Perhaps you know about Plan Colombia, the violence of which is beginning to take
effect. The Plan that sends $5 billion in military aid to the Colombian
government to fight drugs, which translates to sending the Colombian military
and paramilitaries $5 billion in advanced weapons to fight guerrillas and
progressive social movements. Perhaps you know about the impunity with which
trade unionists and human rights workers, journalists and legal workers are
murdered in places like Barrancabermeja. Maybe you’ve read about the familiar
process: small farmers, or indigenous people, or afro-colombians, on resource
rich lands. Local elites and politicians cut a deal with multinational
corporations to split the resources on the lands– to build an oil well, or a
hydroelectric dam. The only obstacle? The people who live there. So make
refugees of them, and if they resist, murder them.
But
if you’re like me, you probably haven’t had the chance to hear directly from the
social organizations who are resisting this kind of development. You probably
haven’t had a chance to see the courage, intelligence, and resilience with which
they resist and persist in pressing for a negotiated solution to the conflict
between the government and the guerrillas. You probably haven’t had a chance to
see the diversity of the types of organizations, their strength, and their
attempts to construct real alternatives to the destruction being meted out to
them.
The
Canada-Colombia Campaign made it possible for some of us to have that chance. It
brought six activists from six different organizations in Colombia to Toronto,
Montreal, and Ottawa to discuss the situation in Colombia, the connections with
North America, and what genuine solidarity between activists here and there
could mean.
The
mainstream press tells us that North American opposition to the FTAA and
corporate globalization is self-interested and guaranteed to deny the third
world its opportunity. We selfish, greedy north americans don’t want the FTAA
because we don’t want to lose our jobs to the southern countries when companies
relocate there. But as Patricia Buritica, a trade union leader with the Central
Unitaria de Trabajadores said, company relocations from northern countries
causes misery– company relocations to the southern countries cause deaths.
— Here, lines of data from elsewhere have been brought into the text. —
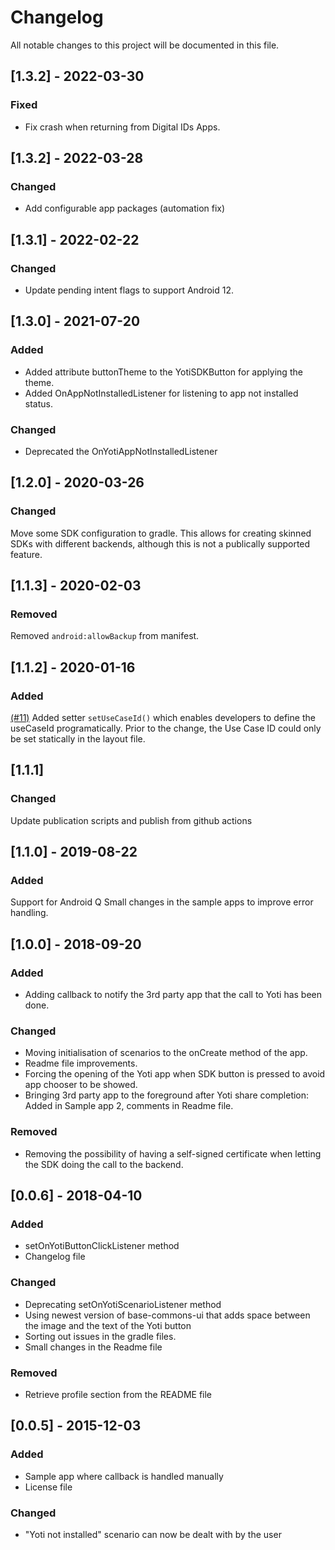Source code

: # Changelog
All notable changes to this project will be documented in this file.
## [1.3.2] - 2022-03-30
### Fixed
- Fix crash when returning from Digital IDs Apps.

## [1.3.2] - 2022-03-28
### Changed
- Add configurable app packages (automation fix)

## [1.3.1] - 2022-02-22
### Changed
- Update pending intent flags to support Android 12.

## [1.3.0] - 2021-07-20
### Added
- Added attribute buttonTheme to the YotiSDKButton for applying the theme.
- Added OnAppNotInstalledListener for listening to app not installed status.

### Changed
- Deprecated the OnYotiAppNotInstalledListener

## [1.2.0] - 2020-03-26
### Changed
Move some SDK configuration to gradle. This allows for creating skinned SDKs with different backends,
although this is not a publically supported feature.

## [1.1.3] - 2020-02-03
### Removed
Removed `android:allowBackup` from manifest.

## [1.1.2] - 2020-01-16
### Added
[(#11)](https://github.com/getyoti/android-sdk-button/pull/11) Added setter `setUseCaseId()` which enables developers to define the useCaseId programatically. Prior to the change, the Use Case ID could only be set statically in the layout file.

## [1.1.1]
### Changed
Update publication scripts and publish from github actions

## [1.1.0] - 2019-08-22
### Added
Support for Android Q
Small changes in the sample apps to improve error handling.

## [1.0.0] - 2018-09-20
### Added
- Adding callback to notify the 3rd party app that the call to Yoti has been done.

### Changed
- Moving initialisation of scenarios to the onCreate method of the app.
- Readme file improvements.
- Forcing the opening of the Yoti app when SDK button is pressed to avoid app chooser to be showed.
- Bringing 3rd party app to the foreground after Yoti share completion: Added in Sample app 2, comments in Readme file.

### Removed
- Removing the possibility of having a self-signed certificate when letting the SDK doing the call to the backend.

## [0.0.6] - 2018-04-10
### Added
- setOnYotiButtonClickListener method
- Changelog file

### Changed
- Deprecating setOnYotiScenarioListener method
- Using newest version of base-commons-ui that adds space between the image and the text of the Yoti button
- Sorting out issues in the gradle files.
- Small changes in the Readme file

### Removed
- Retrieve profile section from the README file

## [0.0.5] - 2015-12-03
### Added
- Sample app where callback is handled manually
- License file

### Changed
- "Yoti not installed" scenario can now be dealt with by the user

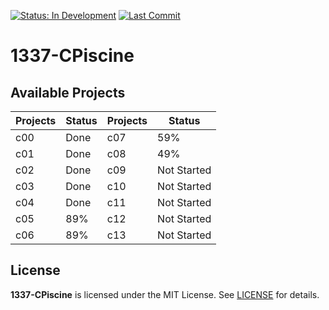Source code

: [![Status: In Development](https://img.shields.io/badge/Status-In%20Development-blue)]()
[![Last Commit](https://img.shields.io/github/last-commit/droubarka/1337-CPiscine)]()

# 1337-CPiscine

## Available Projects

| Projects | Status | Projects | Status |
| --- | --- | --- | --- |
| c00 | Done | c07 | 59% |
| c01 | Done | c08 | 49% |
| c02 | Done | c09 | Not Started |
| c03 | Done | c10 | Not Started |
| c04 | Done | c11 | Not Started |
| c05 | 89% | c12 | Not Started |
| c06 | 89% | c13 | Not Started |

## License
**1337-CPiscine** is licensed under the MIT License. See [LICENSE](LICENSE) for details.
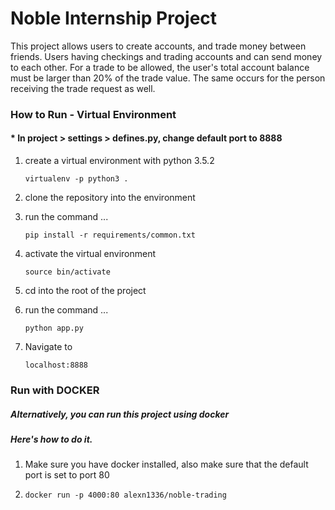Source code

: # Noble Internship Project

This project allows users to create accounts, and trade money between friends. Users having checkings and trading accounts and can send money to each other. For a trade to be allowed, the user's total account balance must be larger than 20% of the trade value. The same occurs for the person receiving the trade request as well.

### How to Run - Virtual Environment

#### * In project > settings > defines.py, change default port to 8888

1. create a virtual environment with python 3.5.2 

    `virtualenv -p python3 .`

2. clone the repository into the environment

3. run the command ... 

    `pip install -r requirements/common.txt`

4. activate the virtual environment

    `source bin/activate` 

5. cd into the root of the project

6. run the command ...

    `python app.py`

7. Navigate to  

    `localhost:8888`
    
    

### Run with DOCKER

##### Alternatively, you can run this project using docker
##### Here's how to do it.

1. Make sure you have docker installed, also make sure that the default port is set to port 80

2. `docker run -p 4000:80 alexn1336/noble-trading`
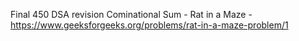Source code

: Final 450 DSA revision
Cominational Sum - 
Rat in a Maze - https://www.geeksforgeeks.org/problems/rat-in-a-maze-problem/1
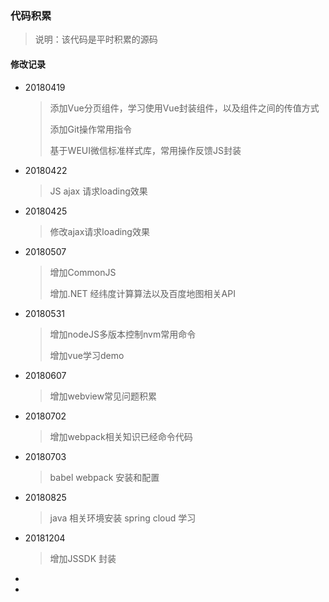 ### 代码积累

> 说明：该代码是平时积累的源码

#### 修改记录

- 20180419

  >添加Vue分页组件，学习使用Vue封装组件，以及组件之间的传值方式
  >
  >添加Git操作常用指令
  >
  >基于WEUI微信标准样式库，常用操作反馈JS封装

- 20180422

  >JS ajax 请求loading效果

- 20180425

  > 修改ajax请求loading效果

- 20180507

  >增加CommonJS
  >
  >增加.NET  经纬度计算算法以及百度地图相关API

- 20180531

  >增加nodeJS多版本控制nvm常用命令
  >
  >增加vue学习demo

- 20180607

  >增加webview常见问题积累

- 20180702

  >增加webpack相关知识已经命令代码

- 20180703

  >babel webpack 安装和配置

- 20180825

  >java 相关环境安装 spring cloud 学习

- 20181204

  >增加JSSDK 封装

- 

- 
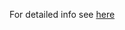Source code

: For detailed info see [here](http://lego-mindstorms-3d-printing-machine.googlecode.com/files/feedrate_calculations_and_lejos_papachristoum.pdf)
It
is to please those same companies that paramilitaries have created a refugee
population of around 2 million in Colombia. To please those companies,
paramilitaries and the army make Colombia one of the most lethal places in the
world for trade unionists– 50% of all trade unionists who are killed, are
killed in Colombia. In other words, the less mobile corporations are, the
better– for everyone.
Maria
del Pilar Cordoba, a feminist and peace activist with the Ruta Pacifica de
Mujeres (Women’s Path for Peace), asked North Americans who want to build
solidarity with Colombia to leave their fear behind. "Everyone I’ve talked to
here, when I tell them what I do in Colombia, says ‘oh how frightening’. I would
rather they not be so frightened. I would rather they turn that fear into
something else. We all live with the fear of death, and we have to keep working,
and we want you to do the same." Dora Guzman, a leader of the Popular Feminist
Front, (Organizacion Feminina Popular), extended the discussion of fear further:
"There is not one of us who doesn’t face several threats a day on our lives from
the paramilitaries. What we’ve done is to collect all these fears into one big
fear, and then get rid of that, so we can continue with our work."
They
talked about the small victories that solidarity has helped bring about, and the
potential for greater victories. Agustin Reyes, a peasant leader with the Peace
Communities and Territories (Comunidades y Territorios de Paz), told a story of
how his organization took a denunciation of a paramilitary threat against his
community to the Attorney General. Shortly afterwards, his organization began to
face threats and harassment from paramilitaries. They then took a denunciation
of this to the Attorney General, and also to the international human rights
network. A letter writing campaign followed, inundating the Attorney General
with mail, forcing him to take steps to guarantee their safety. Maria del Pilar
Cordoba told a story of a mother who used an Amnesty International
letter-writing campaign to force authorities to disclose the location of the
remains of her disappeared and murdered son. Ezequiel Vitonas Talanga, an
indigenous leader with the Indigenous Autonomous and Peaceful Co-Existence
Movement (Proyecto Nasa) told another story of how letter-writing campaigns have
saved lives.
The
presence of international observers has also done much to deter impunity. While
activists from Colombia face murder, international observers there are
relatively safe. The six activists and their organizations extended an
invitation to North Americans to go to Colombia and see what’s going on, and
help chip away at the impunity there.
I
asked the Colombian leaders what we could demand of our own governments in order
to complement their struggles. They told me to oppose the FTAA, and Plan
Colombia, and the investments and aid projects that displace and destroy people.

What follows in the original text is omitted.